Ich flüchtete mich in die Welt des „Wilhelm Meister“ Goethes und in die „Nachsommer“-Welt Stifters, zwar illusionär – aber grandios! Ich wollte gar nicht von Arno Schmidt hören, dass der „sanfte Unmensch“ die Revolution von 1848 nicht einbezieht und auf die Tagelöhner herabsieht, dass diese ganze schöne Scheinwelt in den Bergen (wir bekamen die Alpen nicht zu sehen) sich in Luft auflöst, und Stifter im übrigen überaus antiquiert daherstelzt und gar nicht fehlerfrei schreiben kann.
Nach 1989/90 spürte ich den Nachholebedarf, las allerdings nun in erster Linie gesellschaftspolitische und wissenschaftliche Literatur, deren Lektüre mir zuvor versagt war (Nietzsche, Freud, Fromm und die vielen anderen der zuvor "Verpönten" und Verbotenen).
Was mir jetzt an Gegenwartsliteratur empfohlen wurde, zog mich indes kaum an. Wenn ich die Bücher in die Hand nahm, dann erschien mir die geschilderte Gesellschaft ziemlich fremd, völlig fremd die der USA. Was berührten mich innerlich die Selbstbespiegelungen, elitäres Gehabe in gehobenen Gesellschaftsschichten, die Welt der Schönen und Reichen, Midlife-Krisen, Ehekräche, Seitensprünge, die direkte Darstellung des Sexuellen (nur mal ein Beispiel: J. Updike).
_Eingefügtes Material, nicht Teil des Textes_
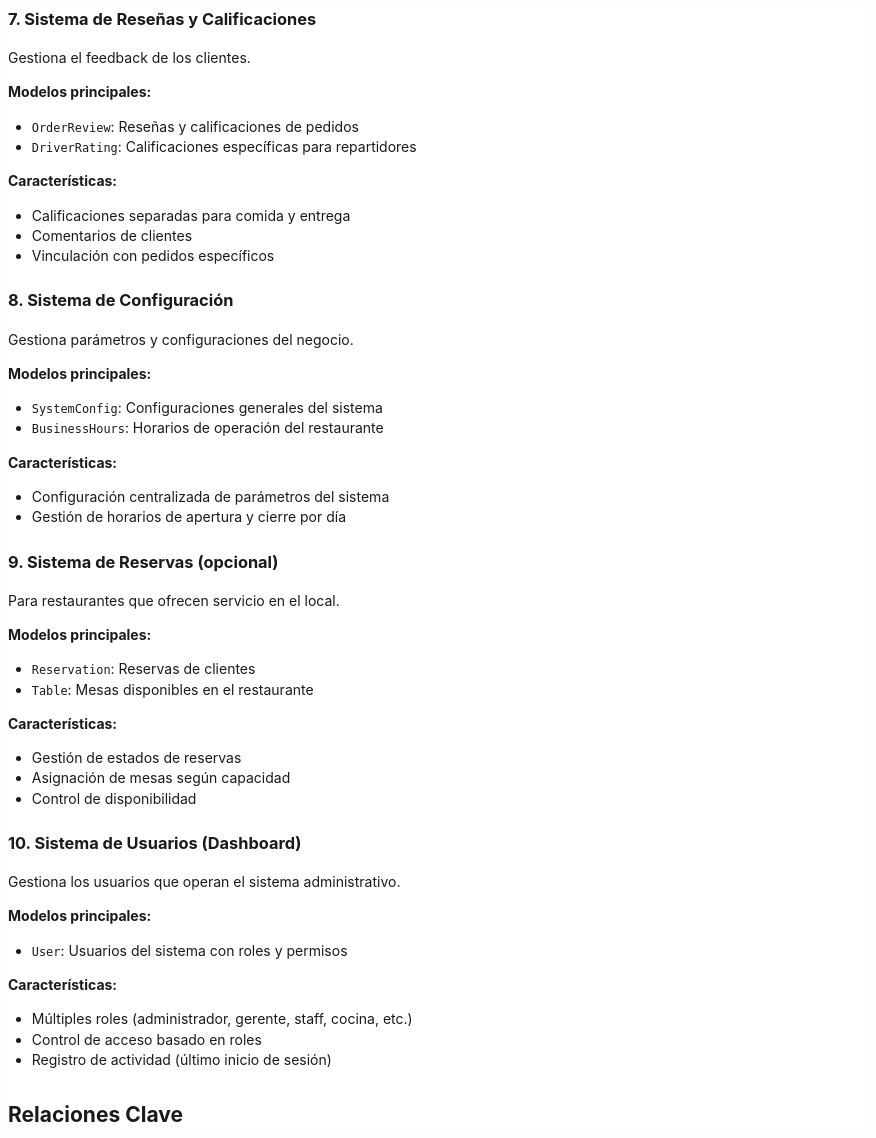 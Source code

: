 ### 7. Sistema de Reseñas y Calificaciones

Gestiona el feedback de los clientes.

**Modelos principales:**

- `OrderReview`: Reseñas y calificaciones de pedidos
- `DriverRating`: Calificaciones específicas para repartidores

**Características:**

- Calificaciones separadas para comida y entrega
- Comentarios de clientes
- Vinculación con pedidos específicos

### 8. Sistema de Configuración

Gestiona parámetros y configuraciones del negocio.

**Modelos principales:**

- `SystemConfig`: Configuraciones generales del sistema
- `BusinessHours`: Horarios de operación del restaurante

**Características:**

- Configuración centralizada de parámetros del sistema
- Gestión de horarios de apertura y cierre por día

### 9. Sistema de Reservas (opcional)

Para restaurantes que ofrecen servicio en el local.

**Modelos principales:**

- `Reservation`: Reservas de clientes
- `Table`: Mesas disponibles en el restaurante

**Características:**

- Gestión de estados de reservas
- Asignación de mesas según capacidad
- Control de disponibilidad

### 10. Sistema de Usuarios (Dashboard)

Gestiona los usuarios que operan el sistema administrativo.

**Modelos principales:**

- `User`: Usuarios del sistema con roles y permisos

**Características:**

- Múltiples roles (administrador, gerente, staff, cocina, etc.)
- Control de acceso basado en roles
- Registro de actividad (último inicio de sesión)

## Relaciones Clave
Vielleicht war ich schon zu alt und zu sehr geprägt durch das 18./19. Jh. und - ich geb's ja zu - die DDR/Sowjetunion-Prüderie und Verbannung des Geschlechtlichen, vielleicht wollte ich jetzt nicht auch noch in meiner Freizeit Gräben und Abgründe in Gesellschaft und Familie aufgerissen sehen, die sich tagsüber schon in der Nachwende-Realität zum Genüge auftaten. Es gab keine literarische „Ankunft im Alltag“ (Brigitte Reimann, 1933-1973) der Bundesrepublik oder gar Amerikas.
Wer sich bis jetzt durch diesen Text durchgequält hat, soll nun meine Fragen vernehmen:
- Gibt es Literatur zu empfehlen, deren Autorinnen/Verfasser trotz der Erkenntnis schreiender Widersprüche in der Gesellschaft bei der Betrachtung von Menschen und der Natur dennoch zu einer gewissen Versöhnlichkeit gelangt sind und Trost spenden können? Die das Werden und Vergehen in der Natur und die natürlichen Abläufe im Leben der Menschen mit einer gewissen Milde betrachten? Dabei brauchten solche Autoren gar nicht „altersweise“ zu sein, es könnte sie schon in jungen Jahren geben.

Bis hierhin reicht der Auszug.